Sprat Issue 25 – Changes On Saturn
By James Donahue
With his eye still trained on the solar system, our doomsayer Jack Sprat adds reports
of changes occurring on the Planet Saturn to his list of issues of concern. Thus we take another journey into the world of
astrology and space. And lo . . . we find that Mr. Sprat has hit upon another point of interest, at least to the scientific
As early as 2005, after the space probe Cassini examined the rings of Saturn up close
and sent volumes of data back to NASA and other space junkies, it was discovered that dramatic changes had been going on since
the Voyager spacecraft buzzed the planet in 1981. It seems that the rings are beginning to dim and move toward Saturn. An
outer ring, called the D Ring, moved 125 miles closer to the planet over that 25-year period.
The observations by Cassini also revealed that the rings of Saturn are in a constant
state of change and evolution. This is especially true in another outer ring, identified as the F Ring. This ring, astronomers
have discovered, appears to be affected by Prometheus and Pandora, two "shepherd moons" that are in constant collision with
the space junk that appears to comprise the materials within the ring. They suspect smaller "moonlets" may also be slamming
into one another to keep things lively within the ring.

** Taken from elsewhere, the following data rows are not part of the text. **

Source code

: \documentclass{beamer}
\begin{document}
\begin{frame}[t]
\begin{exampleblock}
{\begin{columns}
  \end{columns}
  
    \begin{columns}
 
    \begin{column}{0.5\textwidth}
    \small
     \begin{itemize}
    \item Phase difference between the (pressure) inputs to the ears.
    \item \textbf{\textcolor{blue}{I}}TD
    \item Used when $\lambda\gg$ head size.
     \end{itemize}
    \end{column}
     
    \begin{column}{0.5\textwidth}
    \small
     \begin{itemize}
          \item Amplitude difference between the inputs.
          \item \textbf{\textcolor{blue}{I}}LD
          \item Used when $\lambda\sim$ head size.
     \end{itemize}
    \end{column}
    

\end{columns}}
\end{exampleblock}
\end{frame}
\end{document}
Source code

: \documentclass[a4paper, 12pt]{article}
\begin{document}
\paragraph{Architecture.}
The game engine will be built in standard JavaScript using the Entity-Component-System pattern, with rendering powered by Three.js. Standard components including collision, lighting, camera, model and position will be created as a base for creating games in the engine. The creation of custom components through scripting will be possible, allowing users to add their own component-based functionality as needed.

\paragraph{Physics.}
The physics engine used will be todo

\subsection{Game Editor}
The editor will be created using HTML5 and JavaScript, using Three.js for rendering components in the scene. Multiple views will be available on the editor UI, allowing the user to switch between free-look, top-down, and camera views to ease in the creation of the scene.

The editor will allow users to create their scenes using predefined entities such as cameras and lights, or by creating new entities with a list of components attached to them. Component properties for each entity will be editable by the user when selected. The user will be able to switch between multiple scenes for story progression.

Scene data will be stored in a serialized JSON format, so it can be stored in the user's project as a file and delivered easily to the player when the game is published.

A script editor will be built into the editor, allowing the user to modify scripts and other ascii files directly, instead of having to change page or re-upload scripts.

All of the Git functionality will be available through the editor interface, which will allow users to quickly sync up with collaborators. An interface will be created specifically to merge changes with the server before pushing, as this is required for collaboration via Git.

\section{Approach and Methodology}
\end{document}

Events are occurring so often and so quickly that they say changes in the ring can be
observed sometimes within hours.
The rings also display colors that change with the seasons, astronomers say. Generally
the rings appear to be a pale red.
Saturn’s rings are believed to be comprised of space debris and ice. The particles
are constantly bumping into each other as they orbit Saturn. The rings are relatively thin, only about 30 feet thick.

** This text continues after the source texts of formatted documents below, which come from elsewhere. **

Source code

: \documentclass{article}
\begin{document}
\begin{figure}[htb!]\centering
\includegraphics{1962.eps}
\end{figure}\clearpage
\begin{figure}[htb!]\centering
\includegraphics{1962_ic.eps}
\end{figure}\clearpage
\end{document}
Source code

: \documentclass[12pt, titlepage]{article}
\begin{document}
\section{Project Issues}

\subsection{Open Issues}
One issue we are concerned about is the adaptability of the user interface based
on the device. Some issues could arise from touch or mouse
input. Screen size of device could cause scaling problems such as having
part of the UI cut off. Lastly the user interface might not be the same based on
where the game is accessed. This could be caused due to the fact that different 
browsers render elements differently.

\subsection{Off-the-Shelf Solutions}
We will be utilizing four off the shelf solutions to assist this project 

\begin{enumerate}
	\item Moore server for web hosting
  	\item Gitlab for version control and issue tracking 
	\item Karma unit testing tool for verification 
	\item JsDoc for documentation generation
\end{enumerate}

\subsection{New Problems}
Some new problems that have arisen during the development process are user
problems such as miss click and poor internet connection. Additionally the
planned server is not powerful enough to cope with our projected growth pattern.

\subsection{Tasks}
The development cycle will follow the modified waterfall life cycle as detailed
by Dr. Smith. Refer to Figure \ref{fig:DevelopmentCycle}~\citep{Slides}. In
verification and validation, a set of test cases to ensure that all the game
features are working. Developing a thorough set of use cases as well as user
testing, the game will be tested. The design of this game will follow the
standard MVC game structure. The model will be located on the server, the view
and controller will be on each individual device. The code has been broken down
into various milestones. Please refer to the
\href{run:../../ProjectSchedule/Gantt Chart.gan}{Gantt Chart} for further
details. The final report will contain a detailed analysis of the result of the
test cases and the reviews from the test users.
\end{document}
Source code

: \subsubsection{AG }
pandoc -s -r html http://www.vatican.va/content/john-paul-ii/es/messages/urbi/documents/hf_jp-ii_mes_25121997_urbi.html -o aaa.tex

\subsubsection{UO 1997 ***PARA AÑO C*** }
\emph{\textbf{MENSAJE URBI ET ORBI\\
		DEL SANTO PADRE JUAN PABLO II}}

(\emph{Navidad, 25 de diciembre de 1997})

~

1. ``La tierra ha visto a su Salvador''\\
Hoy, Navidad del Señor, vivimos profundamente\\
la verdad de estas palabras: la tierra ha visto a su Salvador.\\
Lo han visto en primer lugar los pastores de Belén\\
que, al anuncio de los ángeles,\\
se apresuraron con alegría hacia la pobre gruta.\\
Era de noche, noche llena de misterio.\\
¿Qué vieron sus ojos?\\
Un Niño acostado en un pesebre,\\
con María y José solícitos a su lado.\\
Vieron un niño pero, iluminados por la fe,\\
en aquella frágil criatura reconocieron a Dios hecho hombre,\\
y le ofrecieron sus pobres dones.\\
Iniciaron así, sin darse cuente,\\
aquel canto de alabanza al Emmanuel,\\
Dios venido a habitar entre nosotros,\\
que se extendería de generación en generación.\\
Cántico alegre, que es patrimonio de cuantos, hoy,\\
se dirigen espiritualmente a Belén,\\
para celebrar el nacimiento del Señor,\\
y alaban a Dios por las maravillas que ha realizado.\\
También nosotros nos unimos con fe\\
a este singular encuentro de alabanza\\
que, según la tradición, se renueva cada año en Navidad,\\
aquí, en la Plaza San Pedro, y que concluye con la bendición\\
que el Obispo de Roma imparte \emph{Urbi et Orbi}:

Cassini also measured Saturn’s energy emissions and discovered that the planet
has been emitting gradually less energy each year from 2005 to 2009. It was also discovered that energy levels changed with
the seasons and that there was a significant change from the time Voyager flew past the planet in 1981. Is the planet cooling?

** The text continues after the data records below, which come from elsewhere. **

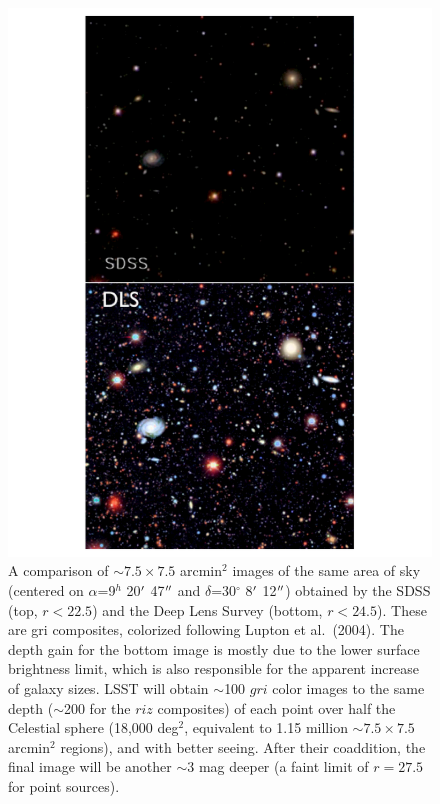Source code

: \begin{figure}
\hskip -0.8in
\includegraphics[width=1.5\hsize,clip]{panels1_2.pdf}
\caption{A comparison of $\sim7.5\times7.5$ arcmin$^2$ images of
the same area of sky (centered on $\alpha$=9$^h$ 20$\mbox{$^\prime$}$ 47$\mbox{$^{\prime\prime}$}$ and
$\delta$=30$^\circ$ 8$\mbox{$^\prime$}$ 12$\mbox{$^{\prime\prime}$}$) obtained by the SDSS (top, $r<22.5$) and
the Deep Lens Survey (bottom, $r<24.5$). These are gri composites,
colorized following Lupton et al.~(2004).  The depth gain for the bottom image
is mostly due to the lower surface brightness limit, which is also responsible
for the apparent increase of galaxy sizes. LSST will obtain $\sim$100 $gri$
color images to the same depth ($\sim$200 for the $riz$ composites) of each point
over half the Celestial sphere (18,000 deg$^2$, equivalent to 1.15 million $\sim7.5\times7.5$
arcmin$^2$ regions), and with better seeing. After their coaddition, the final
image will be another $\sim3$ mag deeper (a faint limit of $r=27.5$ for point
sources).}
\label{Fig:panels1}
\end{figure}

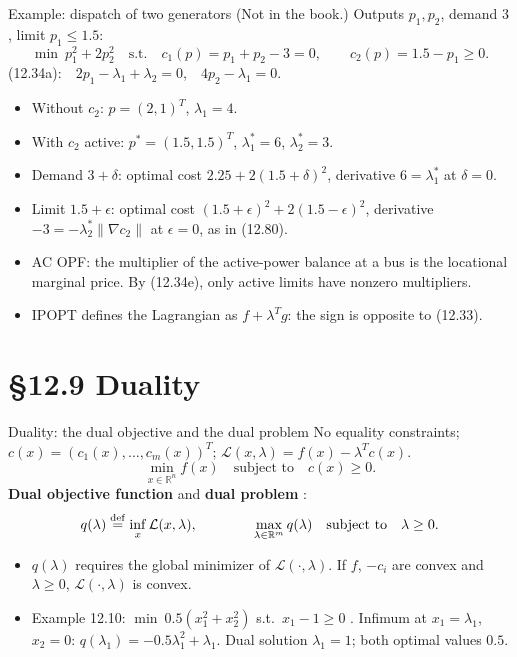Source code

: \documentclass[aspectratio=169,12pt]{beamer}
\newcommand{\R}{\mathbb{R}}
\newcommand{\eqn}[1]{\text{\small(#1)}}
\newcommand{\ls}{\lambda^{*}}
\newcommand{\cL}{\mathcal{L}}
\begin{document}
\begin{frame}{Example: dispatch of two generators {\normalfont\small(Not in the book.)}}
  Outputs $p_{1},p_{2}$, demand $3$, limit $p_{1}\le 1.5$:
  \[ \min\ p_{1}^{2}+2p_{2}^{2}\quad\text{s.t.}\quad c_{1}(p)=p_{1}+p_{2}-3=0,\qquad c_{2}(p)=1.5-p_{1}\ge 0 . \]
  (12.34a):\ \ $2p_{1}-\lambda_{1}+\lambda_{2}=0$,\ \ $4p_{2}-\lambda_{1}=0$.
  \begin{itemize}\setlength\itemsep{0.25em}
    \item Without $c_{2}$: $p=(2,1)^{T}$, $\lambda_{1}=4$.
    \item With $c_{2}$ active: $p^{*}=(1.5,1.5)^{T}$, $\ls_{1}=6$, $\ls_{2}=3$.
    \item Demand $3+\delta$: optimal cost $2.25+2(1.5+\delta)^{2}$, derivative $6=\ls_{1}$ at $\delta=0$.
    \item Limit $1.5+\epsilon$: optimal cost $(1.5+\epsilon)^{2}+2(1.5-\epsilon)^{2}$, derivative
      $-3=-\ls_{2}\|\nabla c_{2}\|$ at $\epsilon=0$, as in (12.80).
    \item AC OPF: the multiplier of the active-power balance at a bus is the locational marginal
      price. By (12.34e), only active limits have nonzero multipliers.
    \item IPOPT defines the Lagrangian as $f+\lambda^{T}g$: the sign is opposite to (12.33).
  \end{itemize}
\end{frame}

\section{\S12.9 Duality}

\begin{frame}{Duality: the dual objective and the dual problem}
  No equality constraints; $c(x)=(c_{1}(x),\dots,c_{m}(x))^{T}$; $\cL(x,\lambda)=f(x)-\lambda^{T}c(x)$.
  \[ \min_{x\in\R^{n}} f(x)\quad\text{subject to}\quad c(x)\ge 0 . \tag{12.81} \]
  \textbf{Dual objective function} \eqn{12.82} and \textbf{dual problem} \eqn{12.84}:
  \[ q(\lambda)\stackrel{\rm def}{=}\inf_{x}\cL(x,\lambda),\qquad\qquad
     \max_{\lambda\in\R^{m}} q(\lambda)\quad\text{subject to}\quad\lambda\ge 0 . \]
  \begin{itemize}\setlength\itemsep{0.25em}
    \item $q(\lambda)$ requires the global minimizer of $\cL(\cdot,\lambda)$. If $f$, $-c_{i}$
      are convex and $\lambda\ge 0$, $\cL(\cdot,\lambda)$ is convex.
    \item Example 12.10: $\min\ 0.5(x_{1}^{2}+x_{2}^{2})$ s.t.\ $x_{1}-1\ge 0$ \eqn{12.85}. Infimum at
      $x_{1}=\lambda_{1}$, $x_{2}=0$: $q(\lambda_{1})=-0.5\lambda_{1}^{2}+\lambda_{1}$. Dual solution
      $\lambda_{1}=1$; both optimal values $0.5$.
  \end{itemize}
\end{frame}
\end{document}
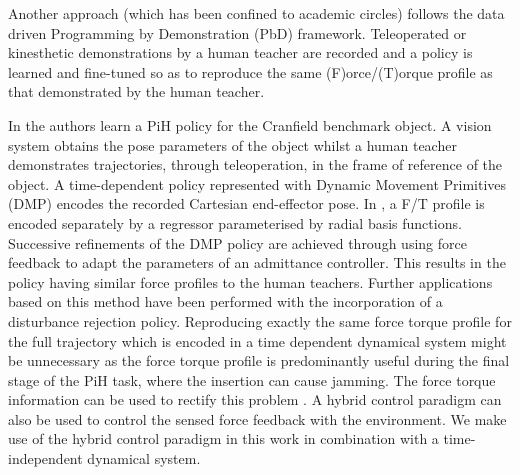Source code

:

Another approach (which has been confined to academic circles) follows the data driven 
Programming by Demonstration (PbD) framework. Teleoperated or kinesthetic demonstrations by a human teacher 
are recorded and a policy is learned and fine-tuned so as to reproduce the same (F)orce/(T)orque profile as 
that demonstrated by the human teacher. 

In \cite{fast_peg_pbd_icmc_2014} the authors learn a PiH policy for the Cranfield benchmark object.
A vision system obtains the pose parameters of the object whilst a human teacher  
demonstrates trajectories, through teleoperation, in the frame of reference of the object. 
A time-dependent policy represented with Dynamic Movement Primitives (DMP) \cite{Schaal04learningmovement} 
encodes the recorded Cartesian end-effector pose. In \cite{trans_workpiece_icra_2013}, a F/T profile 
is encoded separately by a regressor parameterised by radial basis functions. Successive refinements of the DMP policy are achieved through 
using force feedback to adapt the parameters of an admittance controller. This results in the policy having
similar force profiles to the human teachers. Further applications based on this method have been 
performed \cite{sol_pdg_pbd_2014} with the incorporation of a disturbance rejection policy. Reproducing exactly the same force torque profile for the full trajectory 
which is encoded in a time dependent dynamical system might be unnecessary as the force torque profile is 
predominantly useful during the final stage of the PiH task, where the insertion can cause jamming. 
The force torque information can be used to rectify this problem \cite[Chap. 5]{Kronander2015}. A 
hybrid control paradigm \cite{hybrid_1992} can also be used to control the sensed force feedback with the environment.
We make use of the hybrid control paradigm in this work in combination with a time-independent dynamical system.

Is this also a form of climate change?
Astronomers who have examined the data explain that because Saturn is tilted like Earth,
it goes through regular seasons of summer and winter in its northern and southern hemispheres. Thus Saturn’s weather
is variable, with the planet heating and cooling with the seasons. And because of the tilt, the planet’s southern hemisphere
receives less energy from the Sun.
While researchers see variations, and a general slow cooling down of the planet occurring
during the 25 years they have had a chance to study Saturn, they do not know if this trend will continue.
And this is probably everything Mr. Sprat and our readers may wish to know about the
changes going on with Saturn. While Jack is correct about Saturn changes, we do not find any cause of concern here.